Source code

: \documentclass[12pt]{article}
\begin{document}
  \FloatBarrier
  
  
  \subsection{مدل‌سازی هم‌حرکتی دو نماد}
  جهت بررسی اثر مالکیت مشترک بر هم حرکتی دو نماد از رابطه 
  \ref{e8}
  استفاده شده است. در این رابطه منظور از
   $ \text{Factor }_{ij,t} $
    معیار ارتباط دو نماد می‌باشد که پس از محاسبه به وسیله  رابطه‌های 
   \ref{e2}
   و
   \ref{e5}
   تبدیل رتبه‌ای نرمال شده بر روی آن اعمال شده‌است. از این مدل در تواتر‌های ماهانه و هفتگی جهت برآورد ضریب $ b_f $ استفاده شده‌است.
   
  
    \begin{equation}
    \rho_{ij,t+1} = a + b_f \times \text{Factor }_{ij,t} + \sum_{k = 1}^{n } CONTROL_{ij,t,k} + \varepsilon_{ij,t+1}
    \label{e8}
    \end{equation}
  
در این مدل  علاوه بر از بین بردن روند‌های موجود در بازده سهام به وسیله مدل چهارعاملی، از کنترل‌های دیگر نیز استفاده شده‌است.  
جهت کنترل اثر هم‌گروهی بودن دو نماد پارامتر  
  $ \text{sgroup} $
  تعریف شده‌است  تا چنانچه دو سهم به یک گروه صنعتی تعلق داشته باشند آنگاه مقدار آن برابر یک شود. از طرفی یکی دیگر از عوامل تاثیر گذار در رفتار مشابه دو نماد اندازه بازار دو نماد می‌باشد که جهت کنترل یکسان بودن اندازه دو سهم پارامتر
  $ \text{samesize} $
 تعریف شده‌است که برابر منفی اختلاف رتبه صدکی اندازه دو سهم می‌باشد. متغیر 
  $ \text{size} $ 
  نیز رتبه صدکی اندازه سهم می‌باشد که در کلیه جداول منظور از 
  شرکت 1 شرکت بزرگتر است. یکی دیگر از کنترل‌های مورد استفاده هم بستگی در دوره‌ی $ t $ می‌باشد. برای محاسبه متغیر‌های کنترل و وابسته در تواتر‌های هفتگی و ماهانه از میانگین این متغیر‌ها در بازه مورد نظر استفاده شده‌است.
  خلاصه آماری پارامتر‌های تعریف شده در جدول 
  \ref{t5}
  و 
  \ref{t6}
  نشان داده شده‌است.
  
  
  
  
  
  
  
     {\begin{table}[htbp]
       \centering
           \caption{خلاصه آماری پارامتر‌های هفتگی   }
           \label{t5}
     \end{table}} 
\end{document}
....
(Instructions to follow):
Word for word, copy all of the listing above.

(Exercise output):
Source code

: \documentclass[12pt]{article}
\begin{document}
  \FloatBarrier
  
  
  \subsection{مدل‌سازی هم‌حرکتی دو نماد}
  جهت بررسی اثر مالکیت مشترک بر هم حرکتی دو نماد از رابطه 
  \ref{e8}
  استفاده شده است. در این رابطه منظور از
   $ \text{Factor }_{ij,t} $
    معیار ارتباط دو نماد می‌باشد که پس از محاسبه به وسیله  رابطه‌های 
   \ref{e2}
   و
   \ref{e5}
   تبدیل رتبه‌ای نرمال شده بر روی آن اعمال شده‌است. از این مدل در تواتر‌های ماهانه و هفتگی جهت برآورد ضریب $ b_f $ استفاده شده‌است.
   
  
    \begin{equation}
    \rho_{ij,t+1} = a + b_f \times \text{Factor }_{ij,t} + \sum_{k = 1}^{n } CONTROL_{ij,t,k} + \varepsilon_{ij,t+1}
    \label{e8}
    \end{equation}
  
در این مدل  علاوه بر از بین بردن روند‌های موجود در بازده سهام به وسیله مدل چهارعاملی، از کنترل‌های دیگر نیز استفاده شده‌است.  
جهت کنترل اثر هم‌گروهی بودن دو نماد پارامتر  
  $ \text{sgroup} $
  تعریف شده‌است  تا چنانچه دو سهم به یک گروه صنعتی تعلق داشته باشند آنگاه مقدار آن برابر یک شود. از طرفی یکی دیگر از عوامل تاثیر گذار در رفتار مشابه دو نماد اندازه بازار دو نماد می‌باشد که جهت کنترل یکسان بودن اندازه دو سهم پارامتر
  $ \text{samesize} $
 تعریف شده‌است که برابر منفی اختلاف رتبه صدکی اندازه دو سهم می‌باشد. متغیر 
  $ \text{size} $ 
  نیز رتبه صدکی اندازه سهم می‌باشد که در کلیه جداول منظور از 
  شرکت 1 شرکت بزرگتر است. یکی دیگر از کنترل‌های مورد استفاده هم بستگی در دوره‌ی $ t $ می‌باشد. برای محاسبه متغیر‌های کنترل و وابسته در تواتر‌های هفتگی و ماهانه از میانگین این متغیر‌ها در بازه مورد نظر استفاده شده‌است.
  خلاصه آماری پارامتر‌های تعریف شده در جدول 
  \ref{t5}
  و 
  \ref{t6}
  نشان داده شده‌است.
  
  
  
  
  
  
  
     {\begin{table}[htbp]
       \centering
           \caption{خلاصه آماری پارامتر‌های هفتگی   }
           \label{t5}
     \end{table}} 
\end{document}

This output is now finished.